[Document images with source code]
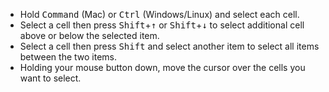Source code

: - Hold <kbd>Command</kbd> (Mac) or <kbd>Ctrl</kbd> (Windows/Linux) and select each cell.
- Select a cell then press <kbd>Shift</kbd>+<kbd>↑</kbd> or <kbd>Shift</kbd>+<kbd>↓</kbd> to select additional cell above or below the selected item.
- Select a cell then press <kbd>Shift</kbd> and select another item to select all items between the two items.
- Holding your mouse button down, move the cursor over the cells you want to select.
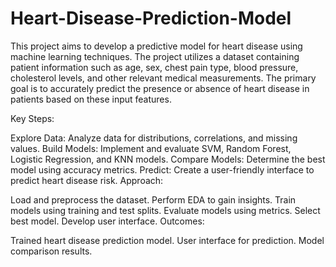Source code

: # Heart-Disease-Prediction-Model
This project aims to develop a predictive model for heart disease using machine learning techniques. The project utilizes a dataset containing patient information such as age, sex, chest pain type, blood pressure, cholesterol levels, and other relevant medical measurements. The primary goal is to accurately predict the presence or absence of heart disease in patients based on these input features.


Key Steps:

Explore Data: Analyze data for distributions, correlations, and missing values.
Build Models: Implement and evaluate SVM, Random Forest, Logistic Regression, and KNN models.
Compare Models: Determine the best model using accuracy metrics.
Predict: Create a user-friendly interface to predict heart disease risk.
Approach:

Load and preprocess the dataset.
Perform EDA to gain insights.
Train models using training and test splits.
Evaluate models using metrics.
Select best model.
Develop user interface.
Outcomes:

Trained heart disease prediction model.
User interface for prediction.
Model comparison results.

:: YOUR OBJECTIVE ::
Restate every record above word for word, without images.

:: RESULT OF THE TASK ::
Source code

: - Hold <kbd>Command</kbd> (Mac) or <kbd>Ctrl</kbd> (Windows/Linux) and select each cell.
- Select a cell then press <kbd>Shift</kbd>+<kbd>↑</kbd> or <kbd>Shift</kbd>+<kbd>↓</kbd> to select additional cell above or below the selected item.
- Select a cell then press <kbd>Shift</kbd> and select another item to select all items between the two items.
- Holding your mouse button down, move the cursor over the cells you want to select.
Source code

: # Heart-Disease-Prediction-Model
This project aims to develop a predictive model for heart disease using machine learning techniques. The project utilizes a dataset containing patient information such as age, sex, chest pain type, blood pressure, cholesterol levels, and other relevant medical measurements. The primary goal is to accurately predict the presence or absence of heart disease in patients based on these input features.


Key Steps:

Explore Data: Analyze data for distributions, correlations, and missing values.
Build Models: Implement and evaluate SVM, Random Forest, Logistic Regression, and KNN models.
Compare Models: Determine the best model using accuracy metrics.
Predict: Create a user-friendly interface to predict heart disease risk.
Approach:

Load and preprocess the dataset.
Perform EDA to gain insights.
Train models using training and test splits.
Evaluate models using metrics.
Select best model.
Develop user interface.
Outcomes:

Trained heart disease prediction model.
User interface for prediction.
Model comparison results.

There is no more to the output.